I think the highest value uses for technology like this are in creative applications. I think about wikis, blogs, shared whiteboards, music production and video editing. In all of these cases, "referential integrity" (database constraints) don't really matter that much, and the working set is usually pretty small.

Sketch was outcompeted by Figma because figma used a CRDT as its backend, which enabled it to be collaborative. Sketch had an arguably better product, and was first to market. But it was stuck in the single-editor model because they didn't have a tool like automerge.

As for conflicts, increasingly my favorite CRDT for "general purpose" data (JSON trees) is MVRegisters. In the case of a conflict, a MV (Multi-value) register stores all of the conflicting values. But the application doesn't have to care - we can still treat it like a "single writer wins" register.

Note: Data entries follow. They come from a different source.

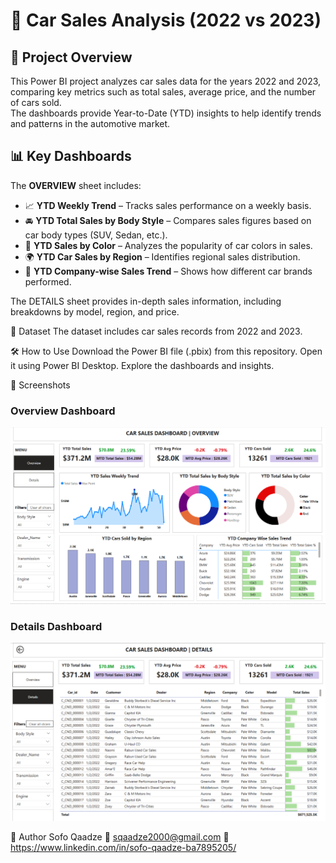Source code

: # 🚗 Car Sales Analysis (2022 vs 2023)  

## 📌 Project Overview  
This Power BI project analyzes car sales data for the years 2022 and 2023, comparing key metrics such as total sales, average price, and the number of cars sold.  
The dashboards provide Year-to-Date (YTD) insights to help identify trends and patterns in the automotive market.  

## 📊 Key Dashboards  
The **OVERVIEW** sheet includes:  

- 📈 **YTD Weekly Trend** – Tracks sales performance on a weekly basis.  
- 🚘 **YTD Total Sales by Body Style** – Compares sales figures based on car body types (SUV, Sedan, etc.).  
- 🎨 **YTD Sales by Color** – Analyzes the popularity of car colors in sales.  
- 🌍 **YTD Car Sales by Region** – Identifies regional sales distribution.  
- 🏢 **YTD Company-wise Sales Trend** – Shows how different car brands performed.  

The DETAILS sheet provides in-depth sales information, including breakdowns by model, region, and price.

📂 Dataset
The dataset includes car sales records from 2022 and 2023.

🛠️ How to Use
Download the Power BI file (.pbix) from this repository.
Open it using Power BI Desktop.
Explore the dashboards and insights.

📸 Screenshots  

### Overview Dashboard  
![Overview](https://github.com/sofoq/Car-Sales-Project/blob/main/OVERVIEW.png)  

### Details Dashboard  
![Details](https://github.com/sofoq/Car-Sales-Project/blob/main/DETAILS.png)  


👤 Author
Sofo Qaadze
📧 sqaadze2000@gmail.com
🔗 https://www.linkedin.com/in/sofo-qaadze-ba7895205/
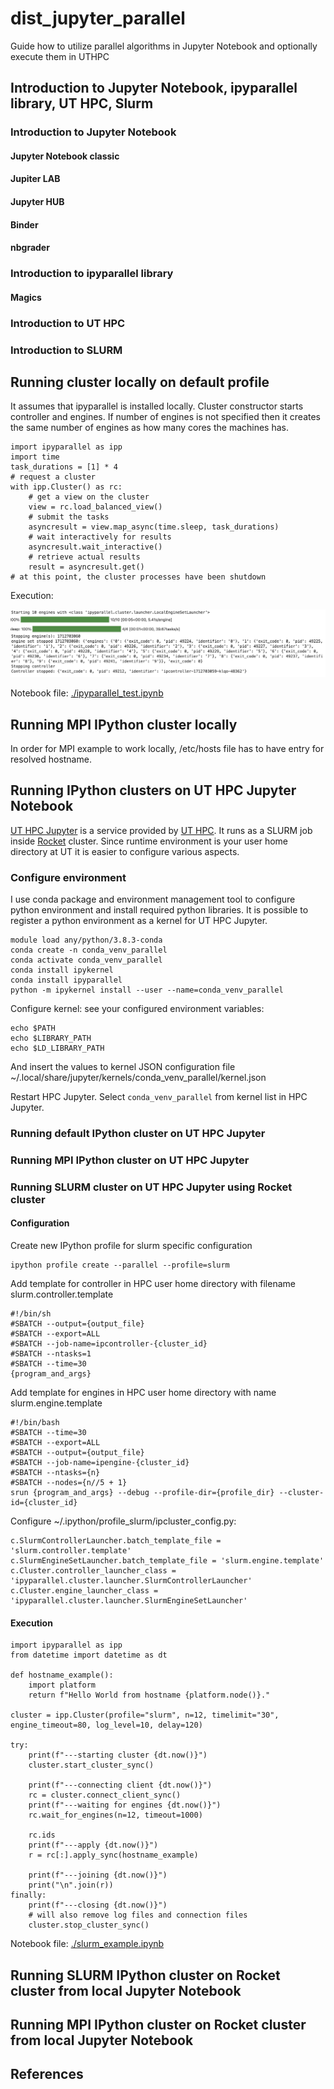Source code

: # dist_jupyter_parallel
Guide how to utilize parallel algorithms in Jupyter Notebook and optionally execute them in UTHPC

## Introduction to Jupyter Notebook, ipyparallel library, UT HPC, Slurm

### Introduction to Jupyter Notebook

#### Jupyter Notebook classic

#### Jupiter LAB

#### Jupyter HUB

#### Binder

#### nbgrader

### Introduction to ipyparallel library

#### Magics

### Introduction to UT HPC

### Introduction to SLURM

## Running cluster locally on default profile

It assumes that ipyparallel is installed locally. Cluster constructor starts controller and engines. If number of engines is not specified then it creates the same number of engines as how many cores the machines has.

    import ipyparallel as ipp
    import time
    task_durations = [1] * 4
    # request a cluster
    with ipp.Cluster() as rc:
        # get a view on the cluster
        view = rc.load_balanced_view()
        # submit the tasks
        asyncresult = view.map_async(time.sleep, task_durations)
        # wait interactively for results
        asyncresult.wait_interactive()
        # retrieve actual results
        result = asyncresult.get()
    # at this point, the cluster processes have been shutdown

Execution:

![Local cluster execution!](cluster_default_local.jpg "Local default cluster execution")

Notebook file: [./ipyparallel_test.ipynb](./ipyparallel_test.ipynb)

## Running MPI IPython cluster locally

In order for MPI example to work locally, /etc/hosts file has to have entry for resolved hostname.



## Running IPython clusters on UT HPC Jupyter Notebook

[UT HPC Jupyter][1] is a service provided by [UT HPC][2].
It runs as a SLURM job inside [Rocket][3] cluster. Since runtime environment is your user home directory at UT it is easier to configure various aspects.

### Configure environment
I use conda package and environment management tool to configure python environment and install required python libraries. It is possible to register a python environment as a kernel for UT HPC Jupyter.

    module load any/python/3.8.3-conda
    conda create -n conda_venv_parallel
    conda activate conda_venv_parallel
    conda install ipykernel
    conda install ipyparallel
    python -m ipykernel install --user --name=conda_venv_parallel

Configure kernel:
see your configured environment variables:

    echo $PATH
    echo $LIBRARY_PATH
    echo $LD_LIBRARY_PATH

And insert the values to kernel JSON configuration file ~/.local/share/jupyter/kernels/conda_venv_parallel/kernel.json

Restart HPC Jupyter. Select `conda_venv_parallel` from kernel list in HPC Jupyter.

### Running default IPython cluster on UT HPC Jupyter 

### Running MPI IPython cluster on UT HPC Jupyter

### Running SLURM cluster on UT HPC Jupyter using Rocket cluster

#### Configuration

Create new IPython profile for slurm specific configuration

    ipython profile create --parallel --profile=slurm

Add template for controller in HPC user home directory with filename slurm.controller.template

    #!/bin/sh
    #SBATCH --output={output_file}
    #SBATCH --export=ALL
    #SBATCH --job-name=ipcontroller-{cluster_id}
    #SBATCH --ntasks=1
    #SBATCH --time=30
    {program_and_args}

Add template for engines in HPC user home directory with name slurm.engine.template

    #!/bin/bash
    #SBATCH --time=30
    #SBATCH --export=ALL
    #SBATCH --output={output_file}
    #SBATCH --job-name=ipengine-{cluster_id}
    #SBATCH --ntasks={n}
    #SBATCH --nodes={n//5 + 1}
    srun {program_and_args} --debug --profile-dir={profile_dir} --cluster-id={cluster_id}

Configure ~/.ipython/profile_slurm/ipcluster_config.py:

    c.SlurmControllerLauncher.batch_template_file = 'slurm.controller.template'
    c.SlurmEngineSetLauncher.batch_template_file = 'slurm.engine.template'
    c.Cluster.controller_launcher_class = 'ipyparallel.cluster.launcher.SlurmControllerLauncher'
    c.Cluster.engine_launcher_class = 'ipyparallel.cluster.launcher.SlurmEngineSetLauncher'

#### Execution

    import ipyparallel as ipp
    from datetime import datetime as dt
    
    def hostname_example():
        import platform
        return f"Hello World from hostname {platform.node()}."
        
    cluster = ipp.Cluster(profile="slurm", n=12, timelimit="30", engine_timeout=80, log_level=10, delay=120)
    
    try:
        print(f"---starting cluster {dt.now()}")
        cluster.start_cluster_sync()
        
        print(f"---connecting client {dt.now()}")
        rc = cluster.connect_client_sync()
        print(f"---waiting for engines {dt.now()}")
        rc.wait_for_engines(n=12, timeout=1000)
    
        rc.ids
        print(f"---apply {dt.now()}")
        r = rc[:].apply_sync(hostname_example)
    
        print(f"---joining {dt.now()}")
        print("\n".join(r))
    finally:
        print(f"---closing {dt.now()}")
        # will also remove log files and connection files
        cluster.stop_cluster_sync()

Notebook file: [./slurm_example.ipynb](./slurm_example.ipynb)
## Running SLURM IPython cluster on Rocket cluster from local Jupyter Notebook

## Running MPI IPython cluster on Rocket cluster from local Jupyter Notebook


## References

[1]: https://docs.hpc.ut.ee/public/services/jupyter.hpc.ut.ee/ "UT HPC Jupyter"
[2]: https://hpc.ut.ee/ "UT HPC docs"
[3]: https://hpc.ut.ee/services/HPC-services/Rocket "UT HPC rocket"
[4]: https://docs.hpc.ut.ee/public/cluster/Software/python_envs "Python environments in HPC"
[5]: https://ipyparallel.readthedocs.io/en/latest/tutorial "IPyParallel tutorial"
[6]: https://ipyparallel.readthedocs.io/en/latest/api/ipyparallel.html "IPyParallel source"
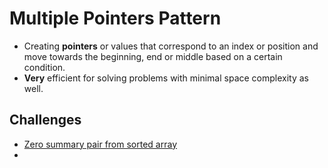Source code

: # Multiple Pointers Pattern

- Creating **pointers** or values that correspond to an index or position and move towards the beginning, end or middle based on a certain condition.
- **Very** efficient for solving problems with minimal space complexity as well.

## Challenges

- [Zero summary pair from sorted array]()
-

To make this work, the CRDT provides two APIs: a simple API and a complex API:

- The simple API just gives the application "the current value". In the case of concurrent edits, the system quietly chooses a winner. This is enough for most software most of the time. Its certainly enough to get started.

- The complex API returns all current values when a conflict has happened. Applications further along in their development lifecycle can use this API to present conflicts to the user and ask the user what should happen. (Or the application can resolve the conflict itself using application-specific logic).

The nice thing about this approach is that the data itself doesn't have to change. Its just an application / UI change to show conflicts. So collaborative applications can be written without caring about conflicts (at first). And later, when conflicts between multiple users cause problems, the applications can move to a richer API if they want to. (And remember, it all works like git under the hood anyway. We can store the full history so even when conflicts are resolved in a weird way, you still haven't lost the users' original edits.)